Salina Stevens talked outside the Pinellas County Courthouse after the punitive phase of the trial ended.
On Friday, the jury had already awarded Hogan $115 million for emotional and economic distress.
“We are not naive,” Salina Stevens, one of the jurors said. “We are talking about a lot of money, and people who did not think that they did anything wrong. It took a lot of discussion. There is no formula for this, you just kind of have to pull numbers and get an idea of what each person is making and do a percentage of that.”

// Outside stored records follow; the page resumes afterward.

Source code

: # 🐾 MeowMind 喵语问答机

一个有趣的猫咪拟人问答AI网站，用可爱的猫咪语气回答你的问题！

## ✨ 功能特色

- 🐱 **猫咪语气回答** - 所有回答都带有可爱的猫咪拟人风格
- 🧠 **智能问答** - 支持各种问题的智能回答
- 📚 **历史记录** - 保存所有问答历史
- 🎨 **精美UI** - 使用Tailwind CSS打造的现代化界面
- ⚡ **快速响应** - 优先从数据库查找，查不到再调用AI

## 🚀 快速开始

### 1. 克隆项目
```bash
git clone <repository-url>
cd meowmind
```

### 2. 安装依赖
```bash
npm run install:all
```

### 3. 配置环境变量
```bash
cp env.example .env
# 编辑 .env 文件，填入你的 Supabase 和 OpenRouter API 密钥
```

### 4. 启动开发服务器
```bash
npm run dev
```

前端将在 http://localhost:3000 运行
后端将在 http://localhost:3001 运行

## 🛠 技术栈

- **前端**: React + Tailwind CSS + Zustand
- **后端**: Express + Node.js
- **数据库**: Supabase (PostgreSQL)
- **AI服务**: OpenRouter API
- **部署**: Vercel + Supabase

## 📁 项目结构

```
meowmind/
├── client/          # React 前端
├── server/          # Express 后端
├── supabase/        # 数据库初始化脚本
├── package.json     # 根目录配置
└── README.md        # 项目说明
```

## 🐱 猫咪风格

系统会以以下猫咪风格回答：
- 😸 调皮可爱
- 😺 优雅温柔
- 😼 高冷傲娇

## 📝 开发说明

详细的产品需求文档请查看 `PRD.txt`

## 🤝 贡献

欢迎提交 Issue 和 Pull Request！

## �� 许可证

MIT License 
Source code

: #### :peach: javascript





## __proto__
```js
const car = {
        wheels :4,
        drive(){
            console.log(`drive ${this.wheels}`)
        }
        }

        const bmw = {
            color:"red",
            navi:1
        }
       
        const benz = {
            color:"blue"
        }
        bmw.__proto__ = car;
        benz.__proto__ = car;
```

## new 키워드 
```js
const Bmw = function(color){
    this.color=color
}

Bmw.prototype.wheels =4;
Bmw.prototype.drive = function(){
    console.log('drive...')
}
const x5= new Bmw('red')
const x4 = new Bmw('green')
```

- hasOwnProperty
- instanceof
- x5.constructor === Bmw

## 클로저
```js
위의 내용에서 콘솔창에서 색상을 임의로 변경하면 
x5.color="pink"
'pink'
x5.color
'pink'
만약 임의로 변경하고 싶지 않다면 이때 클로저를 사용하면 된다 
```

On Monday, jurors awarded $25 million in punitive damages. Hitting Gawker Media with a $15 million judgment and its owner, Nick Denton, with $10 million.
It also assessed $100,000 against A.J. Daulerio, the Gawker editor who decided to post the edited sex video and wrote the post that accompanied it.
Stevens said Gawker violated Hogan’s privacy and used the First Amendment to do it.
Gawker’s attorney’s claimed Hogan knew the entire time he was being filmed for publicity and it was “newsworthy.”
“When we actually viewed the video that changed the game. I believe his privacy was violated and that's not OK,” Stevens said. “I just feel like, if he knew he was being videotaped he would not have spoken about the things he spoke about. The conversation that was going on between him and the woman in the video, it was very human. And if you are going to be videoed you would not be talking like that if you know.”
Michael Sullivan, representing Gawker, said the New York Media company has "heard your judgment and we take it very seriously."
The $115 million judgment "is punishment enough" and "is already far beyond their means.”
Hogan made a quick statement, signed a few autographs and walked to his car.
“I feel great. I am really happy about everything that's happened,” Hogan said. “And, I think we made history today. We protected a lot of people from, maybe, going through what I went through. So, we are very excited, very happy.”
"The amount of that verdict could already be debilitating for Gawker Media," Sullivan said.
"Your verdict will send a chill down the spine of writers, producers, and publishers," he added.
Despite the jury's decision on punitive damages, it's clear the case isn't over. Gawker has already said it would appeal.